GOAL OF THE EXERCISE: Nothing but the lines from the one containing "- **Efficient Barcode" through the final line of the listing should appear in the answer, each exactly as written.

==================================================

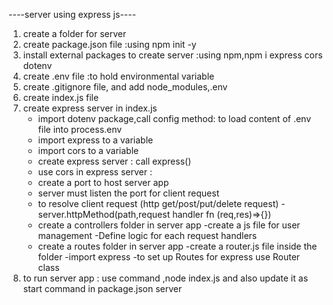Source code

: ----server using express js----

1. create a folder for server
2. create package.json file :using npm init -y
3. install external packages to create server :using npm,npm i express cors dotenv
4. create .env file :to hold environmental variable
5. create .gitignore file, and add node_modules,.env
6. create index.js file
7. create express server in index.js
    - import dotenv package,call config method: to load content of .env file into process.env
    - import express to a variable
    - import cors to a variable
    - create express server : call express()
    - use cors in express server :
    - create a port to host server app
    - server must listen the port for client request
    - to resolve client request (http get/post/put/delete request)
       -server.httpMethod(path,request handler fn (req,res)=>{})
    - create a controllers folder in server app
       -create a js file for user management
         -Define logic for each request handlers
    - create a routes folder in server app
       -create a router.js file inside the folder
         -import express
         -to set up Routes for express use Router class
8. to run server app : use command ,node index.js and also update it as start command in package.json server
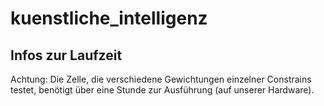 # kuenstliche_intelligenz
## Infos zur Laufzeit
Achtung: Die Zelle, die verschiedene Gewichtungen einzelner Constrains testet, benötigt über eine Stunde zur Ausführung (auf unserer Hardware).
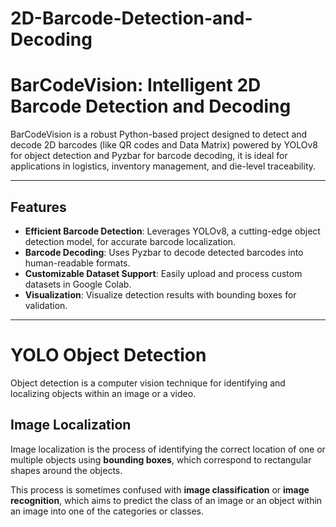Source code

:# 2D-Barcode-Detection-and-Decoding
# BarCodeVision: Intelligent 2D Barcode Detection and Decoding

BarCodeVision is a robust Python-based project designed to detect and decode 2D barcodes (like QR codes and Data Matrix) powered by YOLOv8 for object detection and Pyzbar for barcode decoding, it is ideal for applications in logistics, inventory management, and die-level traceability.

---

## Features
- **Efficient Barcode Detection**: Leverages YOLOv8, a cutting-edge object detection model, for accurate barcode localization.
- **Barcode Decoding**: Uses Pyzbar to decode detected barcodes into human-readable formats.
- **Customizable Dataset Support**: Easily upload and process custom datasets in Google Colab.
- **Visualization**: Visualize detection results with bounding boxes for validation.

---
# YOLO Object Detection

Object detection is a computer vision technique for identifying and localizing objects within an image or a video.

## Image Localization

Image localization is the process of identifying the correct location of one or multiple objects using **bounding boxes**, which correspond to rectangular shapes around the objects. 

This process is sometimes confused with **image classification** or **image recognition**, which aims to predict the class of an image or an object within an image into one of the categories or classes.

==================================================

RESULT OF THIS TASK:
- **Efficient Barcode Detection**: Leverages YOLOv8, a cutting-edge object detection model, for accurate barcode localization.
- **Barcode Decoding**: Uses Pyzbar to decode detected barcodes into human-readable formats.
- **Customizable Dataset Support**: Easily upload and process custom datasets in Google Colab.
- **Visualization**: Visualize detection results with bounding boxes for validation.

---
# YOLO Object Detection

Object detection is a computer vision technique for identifying and localizing objects within an image or a video.

## Image Localization

Image localization is the process of identifying the correct location of one or multiple objects using **bounding boxes**, which correspond to rectangular shapes around the objects. 

This process is sometimes confused with **image classification** or **image recognition**, which aims to predict the class of an image or an object within an image into one of the categories or classes.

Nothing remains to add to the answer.